By Roger Bloom | NB Indy
It was a perfect night for the Pacific Symphony’s annual Tchaikovsky Spectacular, with clear skies and moderate temperatures at the Verizon Wireless Amphitheater.
The full-house crowd was happily anticipating an evening of comfortable classical – the “Swan Lake” Suite – and, having filed past 19 cannons arrayed on the lawn on their way to their seats, the orgiastic bombast of the 1812 Overture.
But Maestro Carl St.Clair and guest pianist Benjamin Pasternak conspired to pull a bait-and-switch. For on this night, the real fireworks were provided by their stunning collaboration on the Rachmaninoff Concerto No. 3 in D Minor that made up the bulk of the first half of the concert.
Challenging is hardly the word to describe Rachmaninoff’s epic concerto, which is so fiendishly complicated in some passages that the technical demands on the pianist can overwhelm any thought of interpretation or expression.

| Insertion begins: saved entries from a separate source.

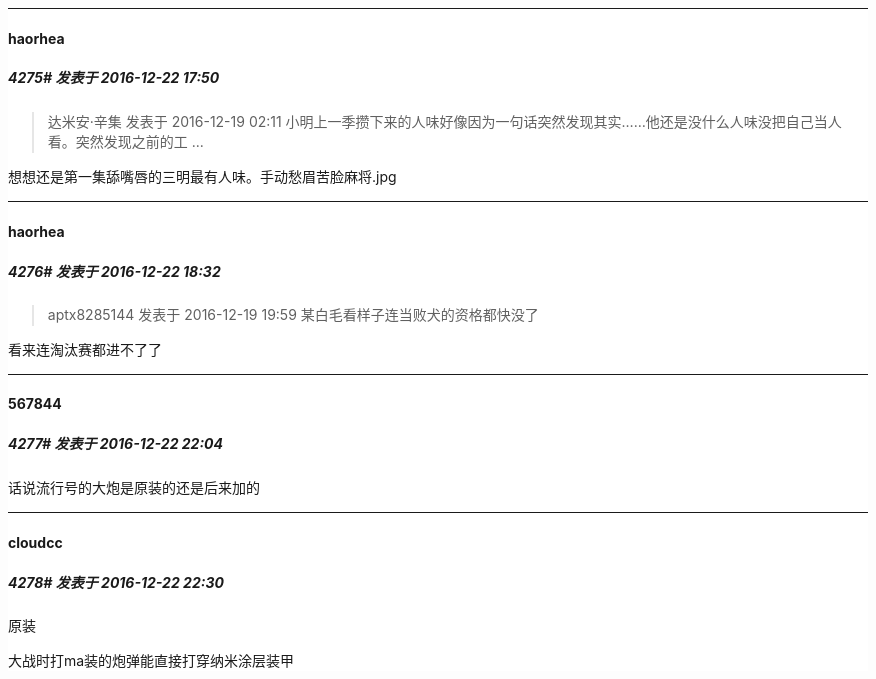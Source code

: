 





-----

####  haorhea  
##### 4275#       发表于 2016-12-22 17:50



<blockquote>达米安·辛集 发表于 2016-12-19 02:11
小明上一季攒下来的人味好像因为一句话突然发现其实……他还是没什么人味没把自己当人看。突然发现之前的工 ...</blockquote>
想想还是第一集舔嘴唇的三明最有人味。手动愁眉苦脸麻将.jpg







-----

####  haorhea  
##### 4276#       发表于 2016-12-22 18:32



<blockquote>aptx8285144 发表于 2016-12-19 19:59
某白毛看样子连当败犬的资格都快没了</blockquote>
看来连淘汰赛都进不了了







-----

####  567844  
##### 4277#       发表于 2016-12-22 22:04




话说流行号的大炮是原装的还是后来加的







-----

####  cloudcc  
##### 4278#       发表于 2016-12-22 22:30




原装


大战时打ma装的炮弹能直接打穿纳米涂层装甲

But not so with Pasternak. He was not only technically flawless, but he was soaring, intimate, lushly romantic or quietly contemplative in turns – the complete master of the music, bending it to his expressive will. It was a wonderful performance. Even, well, spectacular.
And the Pacific Symphony, perhaps sensing there was something special going on, seemed to rise to the occasion, providing spot-on support with energy and elan, especially among the winds, but extending across the whole ensemble – while St.Clair conducted as if transported.
The explosion of applause and cheering following the final note – coming from both the audience and on stage – was perhaps in its way more powerful than the much louder airbursts that closed the concert an hour or so later.
St.Clair, having served up a gourmet first course, then brought the orchestra back from the intermission to plunge into the meat and potatoes of the evening, delivering the Swan Lake suite with flair and good spirit, highlighted by the work of oboeist Jessica Pearlman and first violin and concertmaster Raymond Kobler.
Finally, then, came the 1812, to which St.Clair and the orchestra gave their all even as they appeared also to be having fun with it. The cannons boomed, the fireworks cascaded, everybody’s blood was up.
But it was a bit of an anti-climax, with the memory of the first half”s Rachmaninoff still in mind.